# AI Infrastructure Engineer (Storage)

**Company:** [CommonAI C.I.C.](http://jobs.workable.com/companies/xeWV7fdrawT4BSozu5vzff.md)
**Location:** Cambridge, United Kingdom
**Workplace:** on site
**Employment type:** Full-time

[Apply for this job](http://jobs.workable.com/view/eb5d5809-3b96-4c7a-8453-2aa8d4e88810)

## Description

CommonAI CIC is a non-profit membership organisation, founded on a belief in collaborative engineering for the safe and responsible development of foundational AI technologies.
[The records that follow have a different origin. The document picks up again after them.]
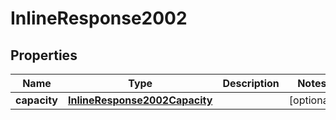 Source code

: 
# InlineResponse2002

## Properties
Name | Type | Description | Notes
------------ | ------------- | ------------- | -------------
**capacity** | [**InlineResponse2002Capacity**](InlineResponse2002Capacity.md) |  |  [optional]



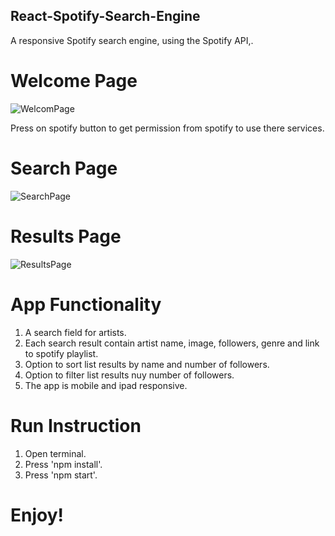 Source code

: ## React-Spotify-Search-Engine

A responsive Spotify search engine, using the Spotify API,.

# Welcome Page
![WelcomPage](https://user-images.githubusercontent.com/57434735/120084714-3ab14900-c0db-11eb-9fe0-35059895e024.PNG)

Press on spotify button to get permission from spotify to use there services.

# Search Page
![SearchPage](https://user-images.githubusercontent.com/57434735/120084796-d2af3280-c0db-11eb-8935-b9dceddae56c.PNG)

# Results Page
![ResultsPage](https://user-images.githubusercontent.com/57434735/120084809-f5414b80-c0db-11eb-918a-3c360e93c72f.PNG)

# App Functionality
1. A search field for artists.
2. Each search result contain artist name, image, followers, genre and link to spotify playlist.
3. Option to sort list results by name and number of followers.
4. Option to filter list results nuy number of followers.
5. The app is mobile and ipad responsive.

# Run Instruction
1. Open terminal.
2. Press 'npm install'.
3. Press 'npm start'.

# Enjoy!
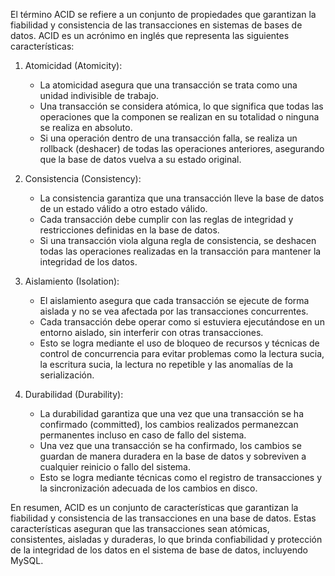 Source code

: El término ACID se refiere a un conjunto de propiedades que garantizan la fiabilidad y consistencia de las transacciones en sistemas de bases de datos. ACID es un acrónimo en inglés que representa las siguientes características:

1. Atomicidad (Atomicity):
   - La atomicidad asegura que una transacción se trata como una unidad indivisible de trabajo.
   - Una transacción se considera atómica, lo que significa que todas las operaciones que la componen se realizan en su totalidad o ninguna se realiza en absoluto.
   - Si una operación dentro de una transacción falla, se realiza un rollback (deshacer) de todas las operaciones anteriores, asegurando que la base de datos vuelva a su estado original.

2. Consistencia (Consistency):
   - La consistencia garantiza que una transacción lleve la base de datos de un estado válido a otro estado válido.
   - Cada transacción debe cumplir con las reglas de integridad y restricciones definidas en la base de datos.
   - Si una transacción viola alguna regla de consistencia, se deshacen todas las operaciones realizadas en la transacción para mantener la integridad de los datos.

3. Aislamiento (Isolation):
   - El aislamiento asegura que cada transacción se ejecute de forma aislada y no se vea afectada por las transacciones concurrentes.
   - Cada transacción debe operar como si estuviera ejecutándose en un entorno aislado, sin interferir con otras transacciones.
   - Esto se logra mediante el uso de bloqueo de recursos y técnicas de control de concurrencia para evitar problemas como la lectura sucia, la escritura sucia, la lectura no repetible y las anomalías de la serialización.

4. Durabilidad (Durability):
   - La durabilidad garantiza que una vez que una transacción se ha confirmado (committed), los cambios realizados permanezcan permanentes incluso en caso de fallo del sistema.
   - Una vez que una transacción se ha confirmado, los cambios se guardan de manera duradera en la base de datos y sobreviven a cualquier reinicio o fallo del sistema.
   - Esto se logra mediante técnicas como el registro de transacciones y la sincronización adecuada de los cambios en disco.

En resumen, ACID es un conjunto de características que garantizan la fiabilidad y consistencia de las transacciones en una base de datos. Estas características aseguran que las transacciones sean atómicas, consistentes, aisladas y duraderas, lo que brinda confiabilidad y protección de la integridad de los datos en el sistema de base de datos, incluyendo MySQL.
A place where AI startups, enterprises large and small, public sector bodies and academia can share resources and knowledge, to codevelop and grow businesses, fast.

We support technology-focused start ups, each with unique data management challenges, and are seeking an experienced Infrastructure Engineer to help them design, deploy and maintain high-performance storage systems for their AI and data-driven workloads. The successful candidate will combine deep experience architecting and managing distributed, cloud, and tiered storage solutions with strong Linux and automation skills.

In this role you will:

-   Design, implement, and maintain storage platforms that support large-scale AI and data pipelines
-   Manage distributed storage systems such as Ceph, Lustre, or BeeGFS.
-   Oversee tiered storage architectures, optimising data movement across high-performance, object, and archival tiers.
-   Ensure data integrity, availability, and security across on-premises and cloud environments.
-   Develop automation and monitoring tools using Bash, Python, or similar scripting languages.
-   Manage and secure container images and related storage used for AI and ML workloads.
-   Integrate storage systems with public cloud services (AWS, Azure, GCP) and hybrid environments.
-   Troubleshoot complex storage and data flow issues, collaborating closely with AI platform and infrastructure teams.
-   Contribute to ongoing architecture improvements, performance tuning, and capacity planning.

## Requirements

To be considered candidates should meet most of the following requirements:

-   Strong Linux system administration background.
-   Proven experience installing, configuring, and maintaining Ceph clusters or similar technologies in a production environment.
-   Familiarity with distributed filesystems (e.g., Lustre, BeeGFS) and cloud-based storage services (e.g. EC2).
-   Experience with tiered storage management and lifecycle data policies.
-   Scripting and automation proficiency (e.g. Bash, Python, Terraform/OpenTofu, Ansible).
-   Understanding of data security best practices and compliance considerations.
-   Experience working with container technologies (e.g. Docker, Kubernetes) and image storage registries.
-   Strong analytical, troubleshooting, communication and documentation skills.

We also value:

-   Knowledge of GPU compute environments or AI training infrastructure.
-   Experience with monitoring and observability tools (Prometheus, Grafana, etc.).
-   Contributions to open-source storage, data management, or infrastructure projects.
-   Familiarity with object storage systems (S3, RADOS Gateway, MinIO, etc.).

## Benefits

-   A collaborative and supportive work environment.
-   The opportunity to have a high impact in a growing organisation.
-   Competitive salary package and pension.
-   Professional development opportunities.
-   Networking opportunities with influential people from across the tech sector and academia.
-   A vibrant office environment located a few minutes walk away from Cambridge train station.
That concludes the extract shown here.